銀の精霊・森の狂王・時々、邪神
 今までのあたしに対する空気が、ガラリと変わってしまったのをひしひし感じる。

 あたしは猛烈に焦りだし、部屋の中をウロウロ歩き回った。

 あぁ、どうしよう! 着々と外堀が埋められてる!

 なんだかもう、生き埋め寸前な気がしてきた!

 どうしようどうしよう。こんなの予定になかったわ。

 そもそも世界の一大事って時に、御手付き云々言ってる場合じゃないでしょうに!

 なんだってこう次から次へと、芋ズル式に問題が発生するんだろう?

 しかもみんな揃って悪化の一途を辿ってるし!

 ……。

 ジンに会いたい。

 切実に、痛烈にそう思った。

 あたしひとりじゃ不安なのよ。

 たったひとりじゃ戦えない。世界相手に太刀打ちできないわ。

 ジンなら、きっとあたしの話を聞いてくれる。

 種族の垣根を越える事が、結果的に種族を救うカギになると分かってくれるはずだわ。

 だってあたし達の……あたしとジンの心は繋がっているんだもの!

 そのためにも、一刻も早くジンに会わなくちゃ。

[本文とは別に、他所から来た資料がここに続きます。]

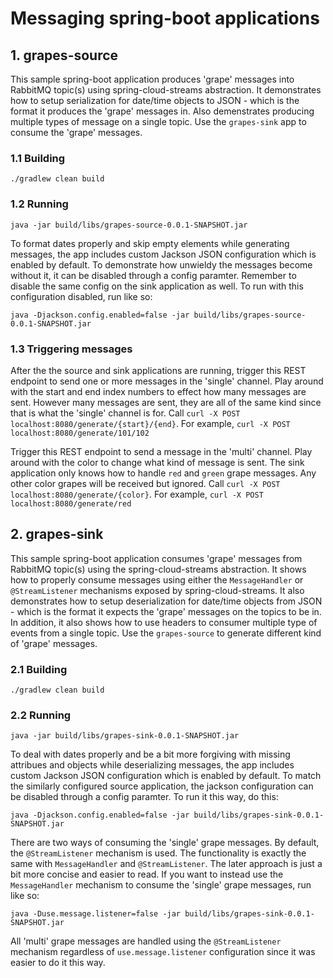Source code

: # Messaging spring-boot applications

## 1. grapes-source

This sample spring-boot application produces 'grape' messages into RabbitMQ topic(s) using spring-cloud-streams abstraction. It demonstrates how to setup serialization for date/time objects to JSON - which is the format it produces the 'grape' messages in. Also demenstrates producing multiple types of message on a single topic. Use the `grapes-sink` app to consume the 'grape' messages.      

### 1.1 Building

```
./gradlew clean build
```

### 1.2 Running

```
java -jar build/libs/grapes-source-0.0.1-SNAPSHOT.jar
```

To format dates properly and skip empty elements while generating messages, the app includes custom Jackson JSON configuration which is enabled by default. To demonstrate how unwieldy the messages become without it, it can be disabled through a config paramter. Remember to disable the same config on the sink application as well. To run with this configuration disabled, run like so:

```
java -Djackson.config.enabled=false -jar build/libs/grapes-source-0.0.1-SNAPSHOT.jar
```

### 1.3 Triggering messages

After the the source and sink applications are running, trigger this REST endpoint to send one or more messages in the 'single' channel. Play around with the start and end index numbers to effect how many messages are sent. However many messages are sent, they are all of the same kind since that is what the 'single' channel is for. Call `curl -X POST localhost:8080/generate/{start}/{end}`. For example, `curl -X POST localhost:8080/generate/101/102`

Trigger this REST endpoint to send a message in the 'multi' channel. Play around with the color to change what kind of message is sent. The sink application only knows how to handle `red` and `green` grape messages. Any other color grapes will be received but ignored. Call `curl -X POST localhost:8080/generate/{color}`. For example, `curl -X POST localhost:8080/generate/red`

## 2. grapes-sink

This sample spring-boot application consumes 'grape' messages from RabbitMQ topic(s) using the spring-cloud-streams abstraction. It shows how to properly consume messages using either the `MessageHandler` or `@StreamListener` mechanisms exposed by spring-cloud-streams. It also demonstrates how to setup deserialization for date/time objects from JSON - which is the format it expects the 'grape' messages on the topics to be in. In addition, it also shows how to use headers to consumer multiple type of events from a single topic. Use the `grapes-source` to generate different kind of 'grape' messages.      

### 2.1 Building

```
./gradlew clean build
```

### 2.2 Running

```
java -jar build/libs/grapes-sink-0.0.1-SNAPSHOT.jar
```

To deal with dates properly and be a bit more forgiving with missing attribues and objects while deserializing messages, the app includes custom Jackson JSON configuration which is enabled by default. To match the similarly configured source application, the jackson configuration can be disabled through a config paramter. To run it this way, do this:

```
java -Djackson.config.enabled=false -jar build/libs/grapes-sink-0.0.1-SNAPSHOT.jar
```

There are two ways of consuming the 'single' grape messages. By default, the `@StreamListener` mechanism is used. The functionality is exactly the same with `MessageHandler` and `@StreamListener`. The later approach is just a bit more concise and easier to read. If you want to instead use the `MessageHandler` mechanism to consume the 'single' grape messages, run like so:

```
java -Duse.message.listener=false -jar build/libs/grapes-sink-0.0.1-SNAPSHOT.jar
```

All 'multi' grape messages are handled using the `@StreamListener` mechanism regardless of `use.message.listener` configuration since it was easier to do it this way.
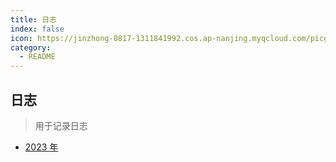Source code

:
 ```yaml
---
title: 日志
index: false
icon: https://jinzhong-0817-1311841992.cos.ap-nanjing.myqcloud.com/picgo/%E6%97%85%E6%B8%B8%E4%B8%BB%E9%A2%98_%E6%96%B9%E6%97%97.svg
category:
  - README
---
```


## 日志

> 用于记录日志

- [2023 年](year-23/)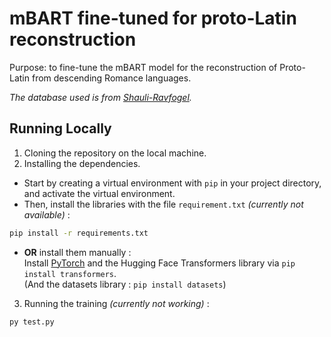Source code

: # mBART fine-tuned for proto-Latin reconstruction
Purpose: to fine-tune the mBART model for the reconstruction of Proto-Latin from descending Romance languages.

*The database used is from [Shauli-Ravfogel](https://github.com/shauli-ravfogel/Latin-Reconstruction-NAACL).*

## Running Locally

1. Cloning the repository on the local machine.
2. Installing the dependencies.
 - Start by creating a virtual environment with `pip` in your project directory, and activate the virtual environment.
 - Then, install the libraries with the file `requirement.txt` *(currently not available)* :
 ```bash 
 pip install -r requirements.txt
 ```
 
 - **OR** install them manually :<br> 
 Install [PyTorch](https://pytorch.org/get-started/locally/) and the Hugging Face Transformers library via `pip install transformers`.<br>
 (And the datasets library : `pip install datasets`) 

3. Running the training *(currently not working)* :
```bash
py test.py
```
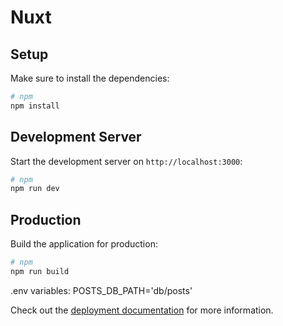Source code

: # Nuxt 


## Setup

Make sure to install the dependencies:

```bash
# npm
npm install
```

## Development Server

Start the development server on `http://localhost:3000`:

```bash
# npm
npm run dev
```

## Production

Build the application for production:

```bash
# npm
npm run build

```

.env variables:
  POSTS_DB_PATH='db/posts'


Check out the [deployment documentation](https://nuxt.com/docs/getting-started/deployment) for more information.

明日になったらこの城を出て、ジン達に会いに行こう!

 でも、そう決意した途端にあたしは不安になった。

 城……出してくれるわよね?

 まさかあたしもアグアさんやノームみたいに、幽閉されたりしないわよね?

 だ、大丈夫、なはず。

 だって一応、あたしに対しては何の罪状も無いんだし。

 そのあたしを幽閉する権利は、たとえ国王にだって無いもの。

 大丈夫よね? 明日になれば、あたしはこの城を出られるわよね?

 ひとりぼっちの部屋で、あたしは両手をギュッと握り締めて、不安を押しやった。

 明日、明日になれば、きっと……。


 そして…………

 翌日、あたしの不安は全て現実のものとなった。